+++ MATERIALS PROVIDED +++

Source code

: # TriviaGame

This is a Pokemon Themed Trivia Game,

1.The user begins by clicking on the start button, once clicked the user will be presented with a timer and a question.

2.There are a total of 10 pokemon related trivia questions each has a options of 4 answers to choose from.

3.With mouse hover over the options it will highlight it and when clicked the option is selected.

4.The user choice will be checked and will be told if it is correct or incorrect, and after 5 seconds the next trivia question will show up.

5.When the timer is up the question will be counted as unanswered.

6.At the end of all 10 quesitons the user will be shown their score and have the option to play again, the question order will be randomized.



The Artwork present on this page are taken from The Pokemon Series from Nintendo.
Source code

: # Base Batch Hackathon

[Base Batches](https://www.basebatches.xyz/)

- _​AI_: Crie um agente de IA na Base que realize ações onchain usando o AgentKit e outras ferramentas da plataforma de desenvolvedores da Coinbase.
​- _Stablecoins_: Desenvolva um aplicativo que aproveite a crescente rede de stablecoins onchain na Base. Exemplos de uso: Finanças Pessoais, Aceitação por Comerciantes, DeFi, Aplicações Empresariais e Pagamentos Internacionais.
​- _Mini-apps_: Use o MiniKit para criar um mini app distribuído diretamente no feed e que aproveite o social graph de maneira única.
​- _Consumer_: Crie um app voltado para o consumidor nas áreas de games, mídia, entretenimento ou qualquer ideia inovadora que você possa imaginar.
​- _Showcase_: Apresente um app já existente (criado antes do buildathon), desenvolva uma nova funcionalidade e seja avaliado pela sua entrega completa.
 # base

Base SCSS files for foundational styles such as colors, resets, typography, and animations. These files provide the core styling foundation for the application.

+++

## TASK GOAL
Every line with "user" in it should be copied from the entries above.

## ANSWER SPACE
1.The user begins by clicking on the start button, once clicked the user will be presented with a timer and a question.
4.The user choice will be checked and will be told if it is correct or incorrect, and after 5 seconds the next trivia question will show up.
6.At the end of all 10 quesitons the user will be shown their score and have the option to play again, the question order will be randomized.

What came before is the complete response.